The currencies that were beaten the most by the greenback were the aussie and the kiwi as both Australia and New Zealand have strong trade ties with the world’s second largest economy. That said, the Japanese yen was not far behind as yield differentials continued to haunt it. With US Treasury yields climbing higher and the BoJ keeping a lid on Japanese government bond (JGB) yields, the gap continues to widen, thereby pushing dollar/yen higher.
Dollar/yen closed Tuesday above the 147 mark for the first time since November, prompting a strong intervention warning from Japan’s vice minister of finance for international affairs, Masato Kanda. Speaking to reporters, Kanda said that they will not rule out any options if speculative moves persist, adding that the currency moves need to reflect fundamentals.
After approaching 20 pips from testing the 148 level, the pair started to pull back, perhaps as Kanda’s warnings prompted traders to liquidate some of their short yen positions. Now, it remains to be seen whether they will resume pushing the pair higher and risk an actual intervention episode, or whether they will allow it to correct lower as they did back in July after the pair flirted with the 145 territory.

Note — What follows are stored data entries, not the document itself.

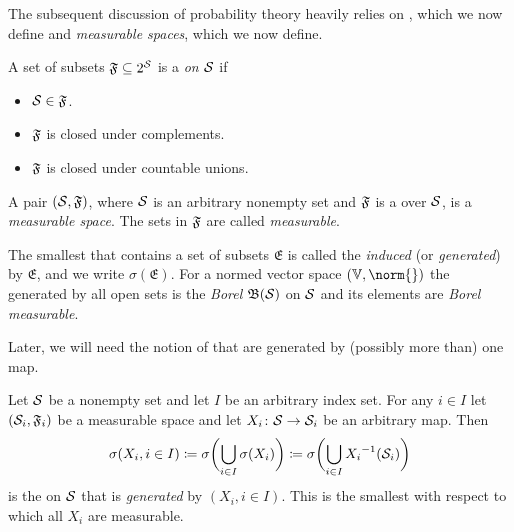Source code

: The subsequent discussion of probability theory heavily relies on \SigmaAlgebras, which we now define and \emph{measurable spaces}, which we now define.
\begin{definition}[\SigmaAlgebra]%
	\label{def:sigma algebra}
	A set of subsets \( \mathfrak{F} \subseteq 2^{\mathcal{S}} \) is a \emph{\SigmaAlgebra{} on \( \mathcal{S} \)} if
	\begin{itemize}
		\item \( \mathcal{S} \in \mathfrak{F} \).
		\item \( \mathfrak{F} \) is closed under complements.
		\item \( \mathfrak{F} \) is closed under countable unions.
	\end{itemize}
\end{definition}
\begin{definition}%
	\label{def:measurable spaces and measureable sets}
	A pair \( (\mathcal{S}, \mathfrak{F}) \), where \( \mathcal{S} \) is an arbitrary nonempty set and \( \mathfrak{F} \) is a \SigmaAlgebra{} over \( \mathcal{S} \), is a \emph{measurable space}.
	The sets in \( \mathfrak{F} \) are called \emph{measurable}.
\end{definition}
The smallest \SigmaAlgebra{} that contains a set of subsets \( \mathfrak{E} \) is called the \SigmaAlgebra{} \emph{induced} (or \emph{generated}) by \( \mathfrak{E} \), and we write \( \sigma(\mathfrak{E}) \).
For a normed vector space \( (\V, \norm{}) \) the \SigmaAlgebra{} generated by all open sets is the \emph{Borel \SigmaAlgebra} \( \mathfrak{B}(\mathcal{S}) \) on \( \mathcal{S} \) and its elements are \emph{Borel measurable}.

Later, we will need the notion of \SigmaAlgebras{} that are generated by (possibly more than) one map.
\begin{definition}%
	\label{def:generated sigma algebra}
	Let \( \mathcal{S} \) be a nonempty set and let \( I \) be an arbitrary index set.
	For any \( i \in I \) let \( (\mathcal{S}_i, \mathfrak{F}_i) \) be a measurable space and let \( X_i \colon \mathcal{S} \to \mathcal{S}_i \) be an arbitrary map.
	Then
	\begin{equation}
		\sigma(X_i, i \in I) \coloneqq \sigma\biggl( \bigcup_{i \in I} \sigma(X_i) \biggr) \coloneqq \sigma\biggl( \bigcup_{i\in I} {X_i}^{-1}(\mathcal{S}_i) \biggr)
	\end{equation}
	is the \SigmaAlgebra{} on \( \mathcal{S} \) that is \emph{generated} by \( (X_i, i \in I) \).
	This is the smallest \SigmaAlgebra{} with respect to which all \( X_i \) are measurable.
\end{definition}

ISM non-mfg PMI could impact Fed pricing
China’s worrying economic performance may not be the only source of fuel in the dollar’s engine tanks. The downside revisions in the euro area PMIs for August rang the recession alarm bells louder, fanning fears of slowing global growth, while the steep rally in oil prices may have allowed some traders to reconsider the likelihood of another hike by the Fed, as it could result in higher inflation in the months to come.

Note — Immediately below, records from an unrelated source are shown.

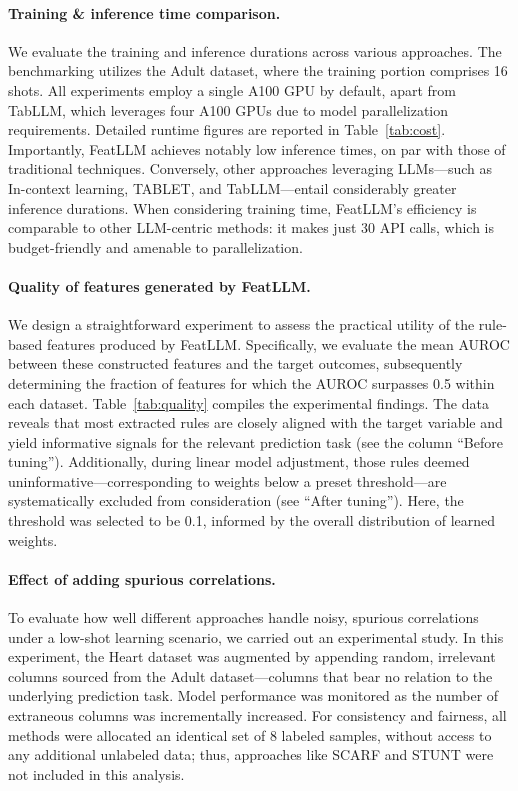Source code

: \vspace*{-0.12in}
\paragraph{Training \& inference time comparison.} We evaluate the training and inference durations across various approaches. The benchmarking utilizes the Adult dataset, where the training portion comprises 16 shots. All experiments employ a single A100 GPU by default, apart from TabLLM, which leverages four A100 GPUs due to model parallelization requirements. Detailed runtime figures are reported in Table~\ref{tab:cost}. Importantly, \textsf{FeatLLM} achieves notably low inference times, on par with those of traditional techniques. Conversely, other approaches leveraging LLMs—such as In-context learning, TABLET, and TabLLM—entail considerably greater inference durations. When considering training time, \textsf{FeatLLM}'s efficiency is comparable to other LLM-centric methods: it makes just 30 API calls, which is budget-friendly and amenable to parallelization.

\vspace*{-0.12in}
\paragraph{Quality of features generated by \textsf{FeatLLM}.}
We design a straightforward experiment to assess the practical utility of the rule-based features produced by \textsf{FeatLLM}. Specifically, we evaluate the mean AUROC between these constructed features and the target outcomes, subsequently determining the fraction of features for which the AUROC surpasses 0.5 within each dataset. Table~\ref{tab:quality} compiles the experimental findings. The data reveals that most extracted rules are closely aligned with the target variable and yield informative signals for the relevant prediction task (see the column ``Before tuning”). Additionally, during linear model adjustment, those rules deemed uninformative—corresponding to weights below a preset threshold—are systematically excluded from consideration (see ``After tuning”). Here, the threshold was selected to be 0.1, informed by the overall distribution of learned weights.

\vspace*{-0.12in}
\paragraph{Effect of adding spurious correlations.} To evaluate how well different approaches handle noisy, spurious correlations under a low-shot learning scenario, we carried out an experimental study. In this experiment, the Heart dataset was augmented by appending random, irrelevant columns sourced from the Adult dataset—columns that bear no relation to the underlying prediction task. Model performance was monitored as the number of extraneous columns was incrementally increased. For consistency and fairness, all methods were allocated an identical set of 8 labeled samples, without access to any additional unlabeled data; thus, approaches like SCARF and STUNT were not included in this analysis.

Although investors remain largely convinced that the Fed will not act at its upcoming gathering, the probability for a November hike stands at around 45%. That number could have been higher if it wasn’t for comments by Fed Governor Waller, who said that the latest round of US economic data allows the Committee space to see whether it needs to raise rates further.

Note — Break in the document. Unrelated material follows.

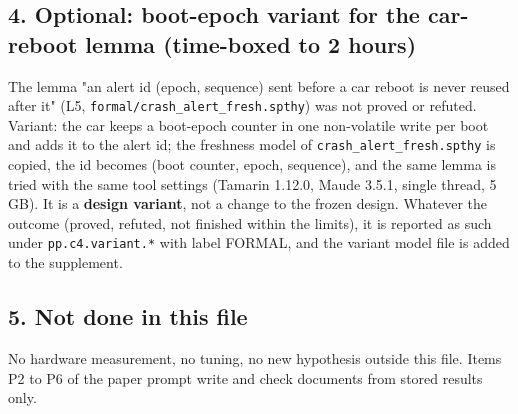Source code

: \subsection*{4. Optional: boot-epoch variant for the car-reboot lemma (time-boxed to 2 hours)}

The lemma "an alert id (epoch, sequence) sent before a car reboot is never reused after it" (L5, \texttt{formal/crash\_alert\_fresh.spthy}) was not proved or refuted. Variant: the car keeps a boot-epoch counter in one non-volatile write per boot and adds it to the alert id; the freshness model of \texttt{crash\_alert\_fresh.spthy} is copied, the id becomes (boot counter, epoch, sequence), and the same lemma is tried with the same tool settings (Tamarin 1.12.0, Maude 3.5.1, single thread, 5 GB). It is a \textbf{design variant}, not a change to the frozen design. Whatever the outcome (proved, refuted, not finished within the limits), it is reported as such under \texttt{pp.c4.variant.*} with label FORMAL, and the variant model file is added to the supplement.

\subsection*{5. Not done in this file}

No hardware measurement, no tuning, no new hypothesis outside this file. Items P2 to P6 of the paper prompt write and check documents from stored results only.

With all that in mind, the ISM non-manufacturing PMI for August, due out today, may attract special attention. Expectations are for a minor decline but given that the preliminary services PMI from S&P Global pointed to a more notable decline, the risks surrounding the ISM index may be titled to the downside. That said, whether the probability of another Fed hike will decline or increase may also depend on the new orders and prices subindices. If the subcomponents hint at inflation being stickier than previously thought, Treasury yields and the US dollar may continue marching higher.
Wall Street closes in the red, BoC decides on rates
The reduced risk appetite forced all three of Wall Street indices to close in the red yesterday. However, the price action is far from suggesting a negative outlook. The pullback may continue today if the ISM PMI increases the probability for another hike by the Fed before the end credits of this tightening crusade roll, but as long as investors continue to anticipate a decent amount of rate cuts throughout 2024, any setback may just prove to be just a correction within the broader uptrend.
Apart from the ISM non-manufacturing PMI, today’s agenda also includes a Bank of Canada decision. Traders are largely expecting the Bank to stand pat, and indeed, with underlying inflation close to the upper bound of the Bank’s 1-3% flexibility band, policymakers may have the luxury to wait for a while before deciding whether more tightening is needed or not.
However, bearing in mind that oil prices are rising at a fast pace, closing the door to future hikes may be an unwise choice. Thus, with the probability of another hike resting at only 35%, should policymakers remain willing to act if deemed necessary, the wounded loonie may gain some ground.